在我们三个人里,吴漾年纪最大。小时候,差一两岁就像差了好多,也自然有了当大哥的底气。
平时争论什么,我和伦泽总是说不过他。而且我觉得他有一种特别的能力——他能记得我们医院里每一位叔叔阿姨,连他们家的事也一清二楚;院子里、西街上那些比我们大的孩子,他也几乎个个都认得。这些我就不行。
伦泽也比我强些,他至少能把女生记得比较牢。
而我呢,男生女生都记不真切,尤其是女生。同学们大概觉得我有点清高,其实不是骄傲,是记性实在不好,智商仿佛不够,脑子里能装的东西比别人少许多。所以小时候,我常常一个人待着,用鲁迅的话说,就是“躲进小楼成一统”。

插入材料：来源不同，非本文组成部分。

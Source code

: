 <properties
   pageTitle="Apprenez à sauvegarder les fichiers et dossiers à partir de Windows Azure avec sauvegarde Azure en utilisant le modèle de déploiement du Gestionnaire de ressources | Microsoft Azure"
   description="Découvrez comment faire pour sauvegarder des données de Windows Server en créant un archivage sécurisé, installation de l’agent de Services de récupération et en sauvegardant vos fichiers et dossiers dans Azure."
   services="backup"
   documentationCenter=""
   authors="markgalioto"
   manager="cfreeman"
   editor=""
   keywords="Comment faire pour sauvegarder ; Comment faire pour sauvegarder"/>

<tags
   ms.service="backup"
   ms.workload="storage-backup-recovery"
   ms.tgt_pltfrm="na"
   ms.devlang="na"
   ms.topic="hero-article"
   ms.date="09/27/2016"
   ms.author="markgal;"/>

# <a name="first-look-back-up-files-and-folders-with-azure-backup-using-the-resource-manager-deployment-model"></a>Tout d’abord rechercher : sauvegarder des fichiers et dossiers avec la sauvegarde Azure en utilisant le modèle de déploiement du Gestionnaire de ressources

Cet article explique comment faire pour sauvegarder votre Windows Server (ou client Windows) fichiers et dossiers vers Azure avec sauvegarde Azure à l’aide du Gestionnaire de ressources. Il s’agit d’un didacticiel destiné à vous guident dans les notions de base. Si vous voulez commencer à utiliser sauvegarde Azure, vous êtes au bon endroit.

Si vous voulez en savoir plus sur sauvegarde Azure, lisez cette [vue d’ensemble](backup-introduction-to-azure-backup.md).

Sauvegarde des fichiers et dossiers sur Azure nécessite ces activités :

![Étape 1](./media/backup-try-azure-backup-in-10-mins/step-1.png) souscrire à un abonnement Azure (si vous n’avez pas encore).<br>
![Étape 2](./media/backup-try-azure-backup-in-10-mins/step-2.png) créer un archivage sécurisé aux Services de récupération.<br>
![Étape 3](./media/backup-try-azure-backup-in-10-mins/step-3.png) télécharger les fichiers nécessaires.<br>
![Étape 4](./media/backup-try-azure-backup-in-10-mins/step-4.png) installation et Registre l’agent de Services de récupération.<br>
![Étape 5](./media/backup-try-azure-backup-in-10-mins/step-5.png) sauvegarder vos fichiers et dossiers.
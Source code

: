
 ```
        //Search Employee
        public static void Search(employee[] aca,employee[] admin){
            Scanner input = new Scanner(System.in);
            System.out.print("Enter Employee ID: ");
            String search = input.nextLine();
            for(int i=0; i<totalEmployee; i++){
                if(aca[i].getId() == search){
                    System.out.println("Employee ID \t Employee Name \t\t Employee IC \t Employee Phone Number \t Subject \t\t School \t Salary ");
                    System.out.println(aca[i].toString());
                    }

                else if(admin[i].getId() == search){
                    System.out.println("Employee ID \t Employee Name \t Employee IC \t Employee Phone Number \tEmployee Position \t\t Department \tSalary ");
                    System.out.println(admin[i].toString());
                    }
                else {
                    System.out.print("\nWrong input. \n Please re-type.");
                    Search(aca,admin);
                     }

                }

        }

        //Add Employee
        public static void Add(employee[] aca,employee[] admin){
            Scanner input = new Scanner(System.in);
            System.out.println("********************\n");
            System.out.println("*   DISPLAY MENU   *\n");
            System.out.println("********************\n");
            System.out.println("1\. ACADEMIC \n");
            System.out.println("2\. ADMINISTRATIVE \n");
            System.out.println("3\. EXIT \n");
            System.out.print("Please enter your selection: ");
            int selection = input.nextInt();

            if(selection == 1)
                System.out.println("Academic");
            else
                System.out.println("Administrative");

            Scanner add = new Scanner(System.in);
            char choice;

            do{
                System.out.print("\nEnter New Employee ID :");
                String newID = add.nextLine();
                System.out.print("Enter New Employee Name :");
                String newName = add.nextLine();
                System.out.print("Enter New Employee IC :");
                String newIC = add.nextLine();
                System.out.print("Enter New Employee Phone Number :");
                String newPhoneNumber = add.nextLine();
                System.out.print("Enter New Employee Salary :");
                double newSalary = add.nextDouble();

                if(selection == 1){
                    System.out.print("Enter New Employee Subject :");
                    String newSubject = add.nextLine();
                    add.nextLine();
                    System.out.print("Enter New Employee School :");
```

吴漾却像是一部活的小城历史。他对我们那座小城的来龙去脉如数家珍,也对所有见过的人与事印象深刻。有时候我想知道自己小时候到底是什么样子,反而得去问他——因为我自己的记忆常常模糊一片,像喝过孟婆汤似的。听他讲起我从前的事,我总会觉得惊奇,仿佛在听别人的故事。
这样的发小,实在难得。若按佛家的说法,该是一段很深的缘分了。